Ahmedabad: Even as Chief Minister Narendra Modi has written a letter to Prime Minister Manmohan Singh seeking Central help to tackle the impending threat of locusts visiting the coastal areas of Gujarat, the Centre has sent teams armed with pesticides and specialist equipment to Gujarat. This follows a UN warning that swarms of locusts could cross the Indian Ocean from the Horn of Africa.

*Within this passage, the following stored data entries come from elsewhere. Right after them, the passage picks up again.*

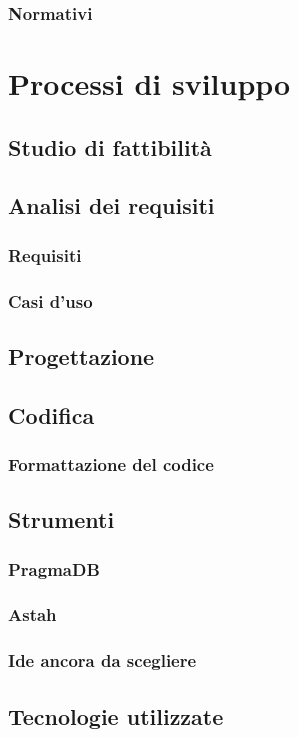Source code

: 		\subsubsection{Normativi}
\section{Processi di sviluppo}
	\subsection{Studio di fattibilità}
	\subsection{Analisi dei requisiti}
		\subsubsection{Requisiti}
		\subsubsection{Casi d'uso}
	\subsection{Progettazione}
	\subsection{Codifica}
		\subsubsection{Formattazione del codice}
	\subsection{Strumenti}
		\subsubsection{PragmaDB}
		\subsubsection{Astah}
		\subsubsection{Ide ancora da scegliere}
	\subsection{Tecnologie utilizzate}
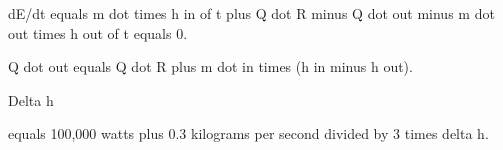 dE/dt equals m dot times h in of t plus Q dot R minus Q dot out minus m dot out times h out of t equals 0.  

Q dot out equals Q dot R plus m dot in times (h in minus h out).  

Delta h  

equals 100,000 watts plus 0.3 kilograms per second divided by 3 times delta h.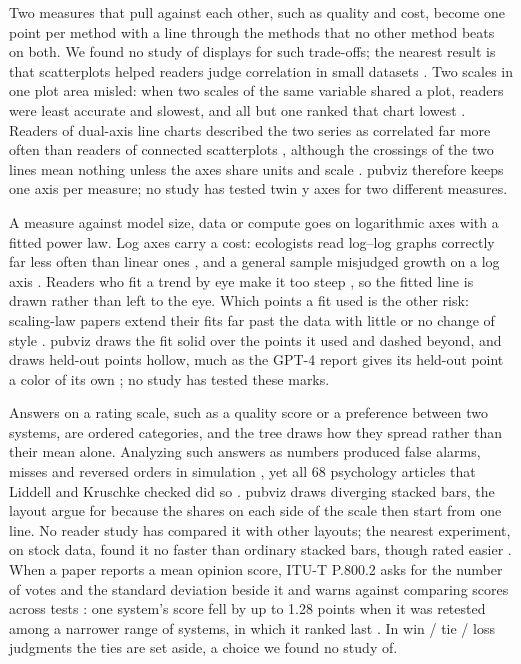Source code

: \documentclass[11pt]{article}
\begin{document}
Two measures that pull against each other, such as quality and cost, become
one point per method with a line through the methods that no other method
beats on both. We found no study of displays for such trade-offs; the nearest
result is that scatterplots helped readers judge correlation in small
datasets \citep[Table~1]{saket2019task}. Two scales in one plot area misled:
when two scales of the same variable shared a plot, readers were least
accurate and slowest, and all but one ranked that chart lowest
\citep[Secs.~5--6]{isenberg2011study}. Readers of dual-axis line charts
described the two series as correlated far more often than readers of
connected scatterplots \citep[Sec.~3.3]{haroz2016connected}, although the
crossings of the two lines mean nothing unless the axes share units and
scale \citep[Sec.~2.2]{haroz2016connected}. pubviz therefore keeps one axis
per measure; no study has tested twin y axes for two different measures.

A measure against model size, data or compute goes on logarithmic axes with
a fitted power law. Log axes carry a cost: ecologists read log--log graphs
correctly far less often than linear ones \citep[abstract]{menge2018logarithmic},
and a general sample misjudged growth on a log axis
\citep[Table~7]{romano2020scale}. Readers who fit a trend by eye make it too
steep \citep[Sec.~3.2.2]{ciccione2021can}, so the fitted line is drawn rather
than left to the eye. Which points a fit used is the other risk: scaling-law
papers extend their fits far past the data with little or no change of style
\citep[Fig.~15]{kaplan2020scaling}\citep[Figs.~1--3]{hoffmann2022training}.
pubviz draws the fit solid over the points it used and dashed beyond, and
draws held-out points hollow, much as the GPT-4 report gives its held-out
point a color of its own \citep[Fig.~1]{openai2023gpt4}; no study has tested
these marks.

Answers on a rating scale, such as a quality score or a preference between
two systems, are ordered categories, and the tree draws how they spread
rather than their mean alone. Analyzing such answers as numbers produced
false alarms, misses and reversed orders in simulation
\citep[Figs.~2--4]{liddell2018analyzing}, yet all 68 psychology articles that
Liddell and Kruschke checked did so \citep[pp.~4--5]{liddell2018analyzing}.
pubviz draws diverging stacked bars, the layout
\citet[p.~6]{heiberger2014design} argue for because the shares on each side
of the scale then start from one line. No reader study has compared it with
other layouts; the nearest experiment, on stock data, found it no faster than
ordinary stacked bars, though rated easier \citep[Secs.~5.1, 5.3]{indratmo2018efficacy}.
When a paper reports a mean opinion score, ITU-T P.800.2 asks for the number
of votes and the standard deviation beside it and warns against comparing
scores across tests \citep[cls.~8, 10]{itu2016p8002}: one system's score fell
by up to 1.28 points when it was retested among a narrower range of systems,
in which it ranked last \citep[Sec.~4.4]{cooper2023investigating}. In win / tie / loss judgments the
ties are set aside, a choice we found no study of.
\end{document}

The Food and Agriculture Organisation (FAO) said in a statement on Wednesday that heavy rainfall will create favourable breeding conditions for locusts until October along both sides of the Indo-Pakistan border. “We have taken adequate measures and sent teams to Gujarat with chemicals and equipment to prevent any damage,” Farm Secretary P K Mishra told reporters on Thursday. Officials in Gujarat said they were preparing to battle any invasion by desert locusts. Gujarat produces a major part of India’s groundnut oilseeds crop, the sowing of which has just begun with the arrival of annual monsoon rains.
It is also a key cotton producer. “Villages have been alerted, trenches are being dug, and training to use empty vessels or canisters to make a loud noise has been imparted to shoo away swarms of locusts,” the state’s agriculture director, R Serasia, told Reuters. Two control rooms in northern Gujarat had been set up, but no insects had yet reached India, officials said. Earlier, Modi in his letter wrote that Kutch was a traditional locust visitation area and therefore locusts flying from Somalia may come to Kutch.
He said that some locusts had been sighted in the district. In his letter, Modi has said that the Food and Agriculture Organisation (FAO) of United Nations in Rome had already issued locust warning a week ago. Modi has added that locusts can destroy agriculture in the areas in the monsoon season. He has requested the Prime Minister to ask the Union Ministry of Agriculture to extend all possible help to the State in tackling the impending threat. He added that districts like Kutch, Banaskantha, Patan, Rajkot and Surendranagar are likely to be hit by the locusts.
Meanwhile, the Food and Agriculture Organisation (FAO) statement said desert locusts had in the past crossed the Indian Ocean on monsoon winds as part of a natural migration cycle. Swarms from Ethiopia and northern Somalia could arrive in India and Pakistan “in the next days”, it said.
Gujarat officials said grasslands and fields in the state’s Kutch, Banaskantha, Patan, Porbander, Rajkot and Jamnagar regions were the most vulnerable. “The epidemic may require emergency aerial spraying,” a senior agriculture official, Avinash Kumar, said.
Gujarat was hit by a minor locust attack in 1993, when houses and fields were infested in several districts. The FAO statement said that a “very small part of an average swarm eats as much food in one day as about 2,500 people”.